■ AIM OF THE TASK:
Within the data that follows, set down exactly the lines from the one containing "singular values when" through the one containing "(1) heavy data", both ends included.

■ SOURCE MATERIAL:
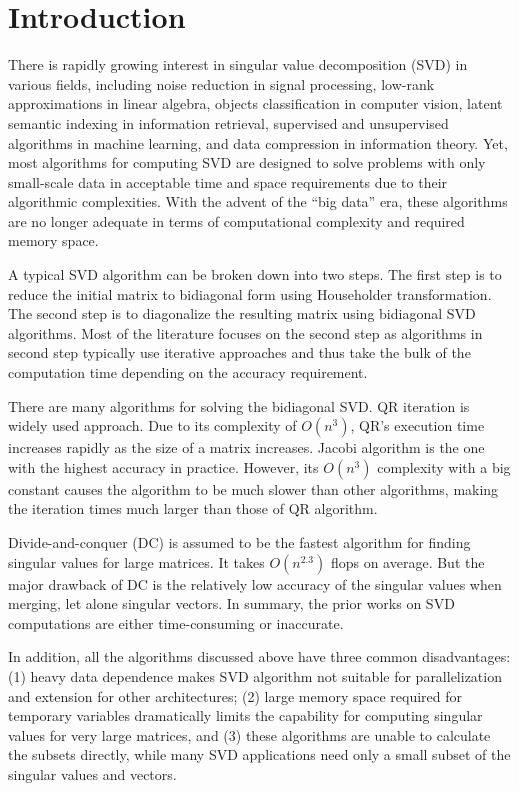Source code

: \section{Introduction}
\label{sec:intro}
There is rapidly growing interest in singular value decomposition (SVD) in various fields,
including noise reduction in signal processing,
low-rank approximations in linear algebra, 
objects classification in computer vision,
latent semantic indexing in information retrieval,
supervised and unsupervised algorithms in machine learning,
and data compression in information theory.
Yet, most algorithms for computing SVD are designed to solve problems
with only small-scale data in acceptable time and space requirements
due to their algorithmic complexities.
With the advent of the ``big data'' era, these algorithms are no longer adequate in terms of computational complexity and required memory space.

A typical SVD algorithm can be broken down into two steps\cite{65SIAM}.
The first step is to reduce the initial matrix to bidiagonal form using Householder transformation.
The second step is to diagonalize the resulting matrix using bidiagonal SVD algorithms.
Most of the literature focuses on the second step as algorithms in second step typically use iterative approaches\cite{58iter1,90iter2,65iter3} and thus take the bulk of the computation time depending on the accuracy requirement.

There are many algorithms for solving the bidiagonal SVD.
QR iteration is widely used approach.
Due to its complexity of $O(n^3)$, QR's execution time increases rapidly as the size of a matrix increases.
Jacobi algorithm is the one with the highest accuracy in practice\cite{97bookalgebra}.
However, its $O(n^3)$ complexity with a big constant causes the algorithm to be much slower than other algorithms, making the iteration times much larger than those of QR algorithm.

Divide-and-conquer (DC) is assumed to be the fastest algorithm for finding singular values for large matrices\cite{94DCSVD}.
It takes $O(n^{2.3})$ flops on average\cite{97bookalgebra}. 
But the major drawback of DC is the relatively low accuracy of the
singular values when merging, let alone singular vectors. 
In summary, the prior works on SVD computations are either time-consuming or inaccurate.

In addition, all the algorithms discussed above have three common disadvantages:
(1) heavy data dependence makes SVD algorithm not suitable for parallelization and extension for other architectures;
(2) large memory space required for temporary variables dramatically limits the capability for computing singular values for very large matrices, and
(3) these algorithms are unable to calculate the subsets directly, while many SVD applications
need only a small subset of the singular values and vectors.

■ EXPECTED OUTPUT:
singular values when merging, let alone singular vectors. 
In summary, the prior works on SVD computations are either time-consuming or inaccurate.

In addition, all the algorithms discussed above have three common disadvantages:
(1) heavy data dependence makes SVD algorithm not suitable for parallelization and extension for other architectures;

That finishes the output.